> EXERCISE PROMPT
Which lines of the records below contain the string "textbf"? Report each of them.

> Pictures paired with source code
== Segment start ==

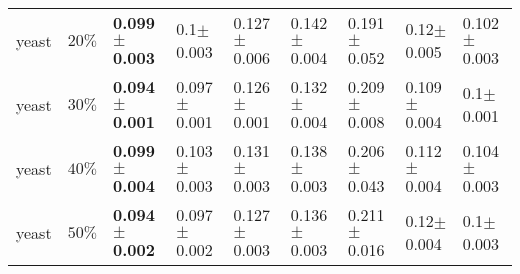\begin{tabular}{lllllllll}
      yeast &     $ 20\% $ & \textbf{0.099$\pm$0.003} &         0.1$\pm$0.003 & 0.127$\pm$0.006 & 0.142$\pm$0.004 & 0.191$\pm$0.052 &  0.12$\pm$0.005 &        0.102$\pm$0.003 \\
      yeast &     $ 30\% $ & \textbf{0.094$\pm$0.001} &       0.097$\pm$0.001 & 0.126$\pm$0.001 & 0.132$\pm$0.004 & 0.209$\pm$0.008 & 0.109$\pm$0.004 &          0.1$\pm$0.001 \\
      yeast &     $ 40\% $ & \textbf{0.099$\pm$0.004} &       0.103$\pm$0.003 & 0.131$\pm$0.003 & 0.138$\pm$0.003 & 0.206$\pm$0.043 & 0.112$\pm$0.004 &        0.104$\pm$0.003 \\
      yeast &     $ 50\% $ & \textbf{0.094$\pm$0.002} &       0.097$\pm$0.002 & 0.127$\pm$0.003 & 0.136$\pm$0.003 & 0.211$\pm$0.016 &  0.12$\pm$0.004 &          0.1$\pm$0.003 \\
\bottomrule
\end{tabular}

== Segment end ==

> SOLUTION
      yeast &     $ 20\% $ & \textbf{0.099$\pm$0.003} &         0.1$\pm$0.003 & 0.127$\pm$0.006 & 0.142$\pm$0.004 & 0.191$\pm$0.052 &  0.12$\pm$0.005 &        0.102$\pm$0.003 \\
      yeast &     $ 30\% $ & \textbf{0.094$\pm$0.001} &       0.097$\pm$0.001 & 0.126$\pm$0.001 & 0.132$\pm$0.004 & 0.209$\pm$0.008 & 0.109$\pm$0.004 &          0.1$\pm$0.001 \\
      yeast &     $ 40\% $ & \textbf{0.099$\pm$0.004} &       0.103$\pm$0.003 & 0.131$\pm$0.003 & 0.138$\pm$0.003 & 0.206$\pm$0.043 & 0.112$\pm$0.004 &        0.104$\pm$0.003 \\
      yeast &     $ 50\% $ & \textbf{0.094$\pm$0.002} &       0.097$\pm$0.002 & 0.127$\pm$0.003 & 0.136$\pm$0.003 & 0.211$\pm$0.016 &  0.12$\pm$0.004 &          0.1$\pm$0.003 \\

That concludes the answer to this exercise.